====== Task input ======
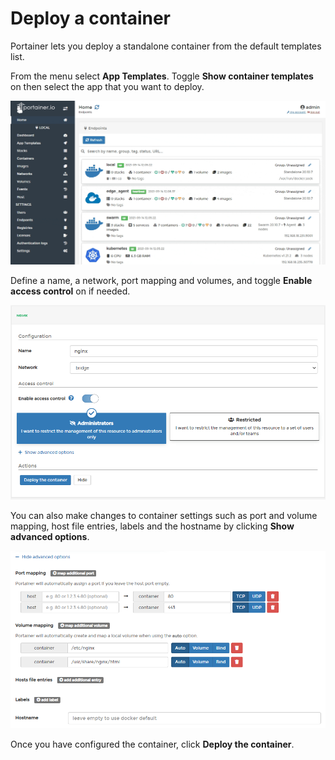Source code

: # Deploy a container

Portainer lets you deploy a standalone container from the default templates list.

From the menu select **App Templates**. Toggle **Show container templates** on then select the app that you want to deploy.

![](../../../.gitbook/assets/be-templates-deploy-container-1.gif)

Define a name, a network, port mapping and volumes, and toggle **Enable access control** on if needed.

![](../../../.gitbook/assets/templates-deploy-container-2.png)

You can also make changes to container settings such as port and volume mapping, host file entries, labels and the hostname by clicking **Show advanced options**.

![](../../../.gitbook/assets/templates-deploy-container-3.png)

Once you have configured the container, click **Deploy the container**.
======
▶ [Aim of the task] Say again, exactly, only those lines of the records that run from the start through the line with "You can also". Pictures are to be skipped.

▶ [Response]
Source code

: # Deploy a container

Portainer lets you deploy a standalone container from the default templates list.

From the menu select **App Templates**. Toggle **Show container templates** on then select the app that you want to deploy.

![](../../../.gitbook/assets/be-templates-deploy-container-1.gif)

Define a name, a network, port mapping and volumes, and toggle **Enable access control** on if needed.

![](../../../.gitbook/assets/templates-deploy-container-2.png)

You can also make changes to container settings such as port and volume mapping, host file entries, labels and the hostname by clicking **Show advanced options**.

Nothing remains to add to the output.